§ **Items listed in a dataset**
::::::

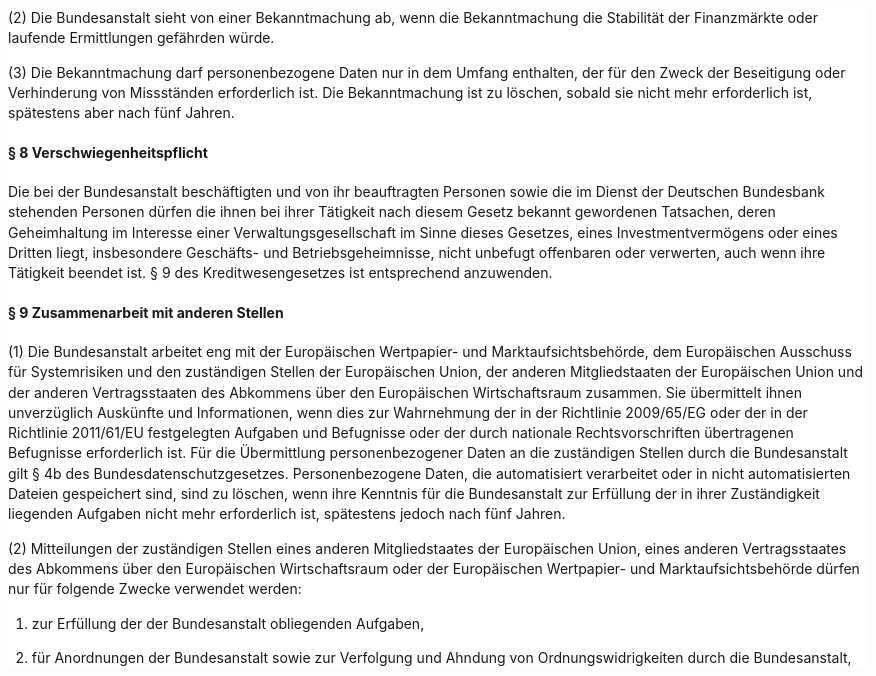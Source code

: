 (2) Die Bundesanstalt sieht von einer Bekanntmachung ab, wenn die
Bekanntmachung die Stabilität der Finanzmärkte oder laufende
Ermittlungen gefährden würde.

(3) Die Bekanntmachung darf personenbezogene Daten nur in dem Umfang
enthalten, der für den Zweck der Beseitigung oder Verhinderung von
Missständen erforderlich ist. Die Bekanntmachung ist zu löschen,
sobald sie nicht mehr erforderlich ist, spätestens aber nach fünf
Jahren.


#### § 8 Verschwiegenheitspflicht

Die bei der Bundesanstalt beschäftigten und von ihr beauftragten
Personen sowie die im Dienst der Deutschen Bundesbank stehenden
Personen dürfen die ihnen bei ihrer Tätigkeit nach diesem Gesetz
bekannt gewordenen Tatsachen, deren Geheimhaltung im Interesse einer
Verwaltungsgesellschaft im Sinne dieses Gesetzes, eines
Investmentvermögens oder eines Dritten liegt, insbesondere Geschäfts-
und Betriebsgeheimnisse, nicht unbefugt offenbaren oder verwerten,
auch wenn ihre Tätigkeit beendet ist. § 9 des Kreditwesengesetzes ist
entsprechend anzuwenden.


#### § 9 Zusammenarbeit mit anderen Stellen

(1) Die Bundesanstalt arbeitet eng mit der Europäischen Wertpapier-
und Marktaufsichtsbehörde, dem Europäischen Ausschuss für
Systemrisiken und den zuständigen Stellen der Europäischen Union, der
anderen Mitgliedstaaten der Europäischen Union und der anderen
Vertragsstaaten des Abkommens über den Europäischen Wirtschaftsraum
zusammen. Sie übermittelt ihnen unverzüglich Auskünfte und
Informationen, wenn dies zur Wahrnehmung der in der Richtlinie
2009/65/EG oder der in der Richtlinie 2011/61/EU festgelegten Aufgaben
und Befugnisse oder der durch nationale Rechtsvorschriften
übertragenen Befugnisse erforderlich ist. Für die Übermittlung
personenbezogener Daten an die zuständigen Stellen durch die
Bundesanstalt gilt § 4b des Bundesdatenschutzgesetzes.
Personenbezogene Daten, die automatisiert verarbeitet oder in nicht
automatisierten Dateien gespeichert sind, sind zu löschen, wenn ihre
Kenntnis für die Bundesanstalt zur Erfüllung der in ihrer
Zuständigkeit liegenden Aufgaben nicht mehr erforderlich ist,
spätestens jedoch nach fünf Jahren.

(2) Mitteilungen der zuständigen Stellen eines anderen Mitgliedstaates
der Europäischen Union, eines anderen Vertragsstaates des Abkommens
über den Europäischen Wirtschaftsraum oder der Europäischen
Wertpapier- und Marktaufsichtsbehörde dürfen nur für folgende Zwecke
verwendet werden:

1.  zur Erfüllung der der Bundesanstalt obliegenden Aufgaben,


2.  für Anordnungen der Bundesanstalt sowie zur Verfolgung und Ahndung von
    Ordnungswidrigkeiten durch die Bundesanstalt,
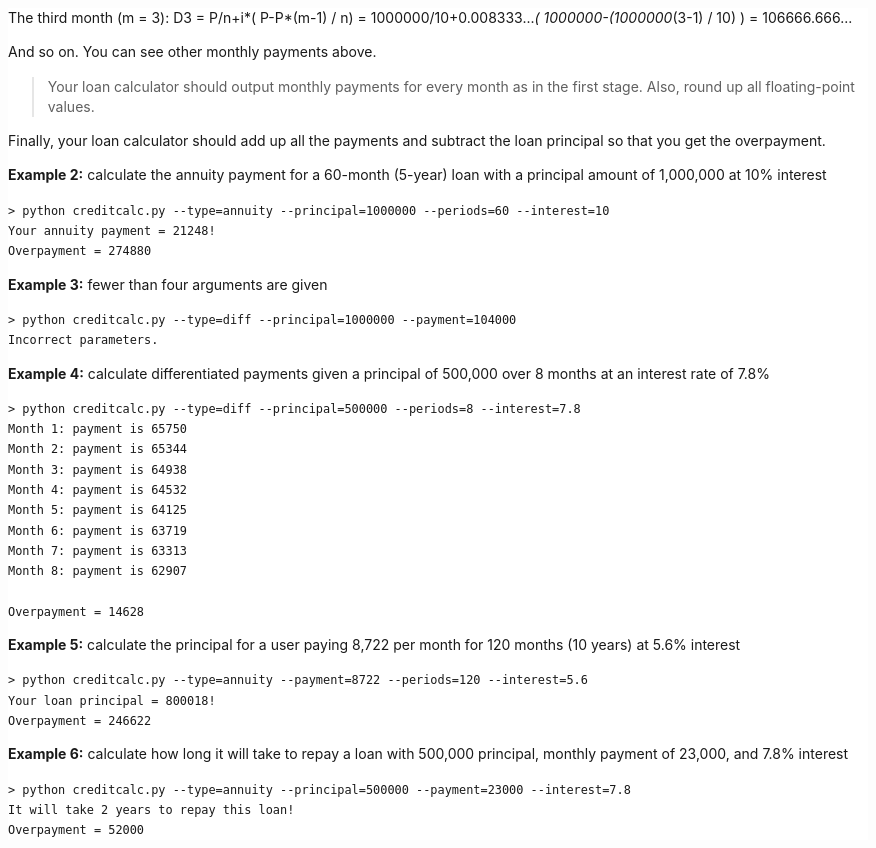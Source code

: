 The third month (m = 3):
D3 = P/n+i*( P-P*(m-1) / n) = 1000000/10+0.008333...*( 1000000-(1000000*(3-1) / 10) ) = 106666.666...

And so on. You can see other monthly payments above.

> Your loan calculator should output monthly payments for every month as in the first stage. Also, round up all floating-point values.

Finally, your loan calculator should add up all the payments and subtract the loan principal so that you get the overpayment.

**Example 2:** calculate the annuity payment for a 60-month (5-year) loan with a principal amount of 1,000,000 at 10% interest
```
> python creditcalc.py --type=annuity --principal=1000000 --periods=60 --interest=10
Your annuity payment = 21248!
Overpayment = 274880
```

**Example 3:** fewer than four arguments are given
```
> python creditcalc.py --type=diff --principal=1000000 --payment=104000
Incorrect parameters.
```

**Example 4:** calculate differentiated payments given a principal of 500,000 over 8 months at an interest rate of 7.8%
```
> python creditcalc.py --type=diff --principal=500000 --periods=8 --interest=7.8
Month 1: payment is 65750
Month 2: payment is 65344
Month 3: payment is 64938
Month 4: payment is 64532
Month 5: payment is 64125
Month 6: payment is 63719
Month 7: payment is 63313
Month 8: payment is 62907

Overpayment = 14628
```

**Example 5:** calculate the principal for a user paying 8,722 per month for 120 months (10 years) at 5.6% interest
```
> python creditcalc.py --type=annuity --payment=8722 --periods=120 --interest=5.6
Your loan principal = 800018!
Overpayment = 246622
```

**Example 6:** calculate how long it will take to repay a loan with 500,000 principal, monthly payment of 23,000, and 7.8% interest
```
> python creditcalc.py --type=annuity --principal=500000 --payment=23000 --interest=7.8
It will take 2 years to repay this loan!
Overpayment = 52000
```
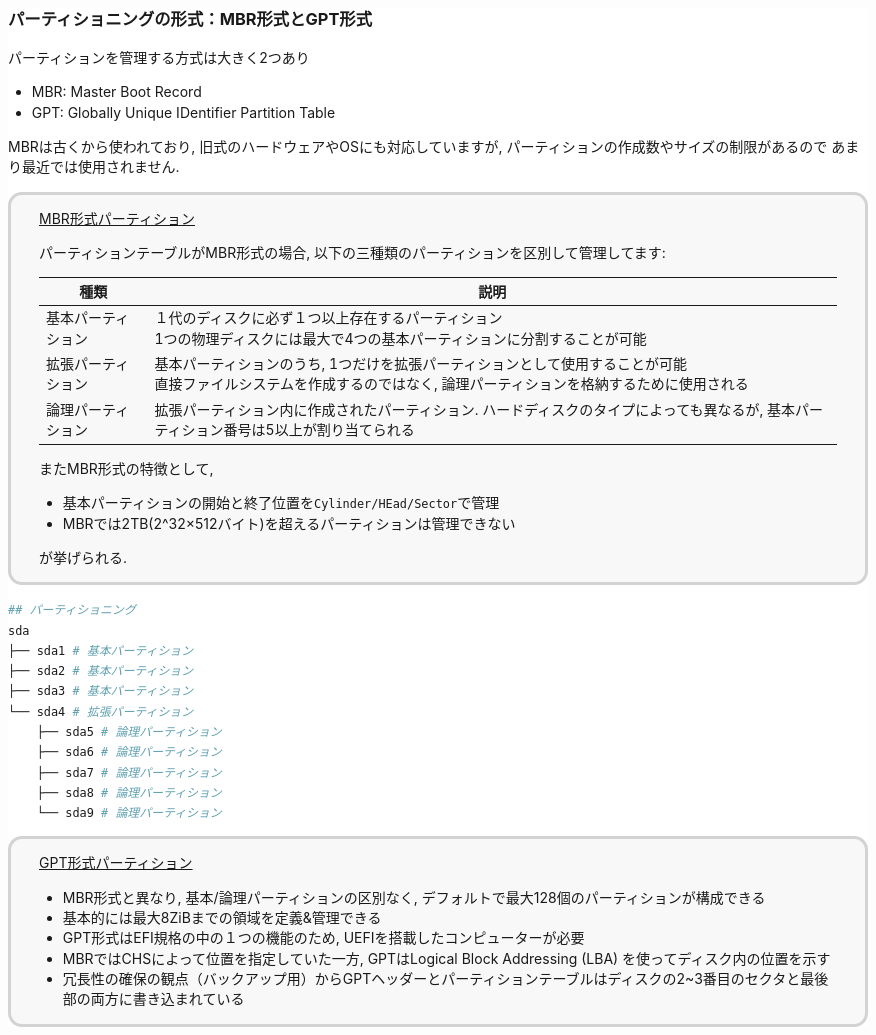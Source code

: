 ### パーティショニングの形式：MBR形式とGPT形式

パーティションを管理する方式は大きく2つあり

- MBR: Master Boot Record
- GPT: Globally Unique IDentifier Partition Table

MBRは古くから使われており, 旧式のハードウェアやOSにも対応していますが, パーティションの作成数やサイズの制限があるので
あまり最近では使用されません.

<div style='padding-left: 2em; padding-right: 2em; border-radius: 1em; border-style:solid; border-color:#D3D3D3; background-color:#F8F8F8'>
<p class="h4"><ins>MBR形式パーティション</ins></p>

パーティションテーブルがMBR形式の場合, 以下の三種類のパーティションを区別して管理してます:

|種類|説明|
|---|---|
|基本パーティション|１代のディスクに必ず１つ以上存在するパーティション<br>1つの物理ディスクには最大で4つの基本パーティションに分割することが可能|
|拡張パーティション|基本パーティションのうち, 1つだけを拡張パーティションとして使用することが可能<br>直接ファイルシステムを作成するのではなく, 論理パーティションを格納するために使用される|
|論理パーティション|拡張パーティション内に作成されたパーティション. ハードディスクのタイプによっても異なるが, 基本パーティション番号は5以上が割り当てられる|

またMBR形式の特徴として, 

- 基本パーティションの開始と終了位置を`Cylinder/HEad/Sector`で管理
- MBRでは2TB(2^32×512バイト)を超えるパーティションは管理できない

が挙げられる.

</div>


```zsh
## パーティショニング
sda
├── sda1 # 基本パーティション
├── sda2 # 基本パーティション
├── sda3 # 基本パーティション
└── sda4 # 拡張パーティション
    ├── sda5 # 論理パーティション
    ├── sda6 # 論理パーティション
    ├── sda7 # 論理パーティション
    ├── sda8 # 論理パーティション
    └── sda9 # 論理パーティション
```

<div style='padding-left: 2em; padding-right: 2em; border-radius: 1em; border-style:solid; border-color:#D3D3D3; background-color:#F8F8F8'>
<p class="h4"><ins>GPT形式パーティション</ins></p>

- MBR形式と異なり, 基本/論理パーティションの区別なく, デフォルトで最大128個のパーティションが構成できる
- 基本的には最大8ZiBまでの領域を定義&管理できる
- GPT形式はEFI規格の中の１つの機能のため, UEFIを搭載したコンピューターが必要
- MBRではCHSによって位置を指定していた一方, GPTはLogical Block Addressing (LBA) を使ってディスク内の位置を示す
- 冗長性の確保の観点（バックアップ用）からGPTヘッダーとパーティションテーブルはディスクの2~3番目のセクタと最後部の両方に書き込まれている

::::::

Looking at the entries above, how many lines contain "calculator"? State the number and nothing more.

§ **ANSWER SECTION**
2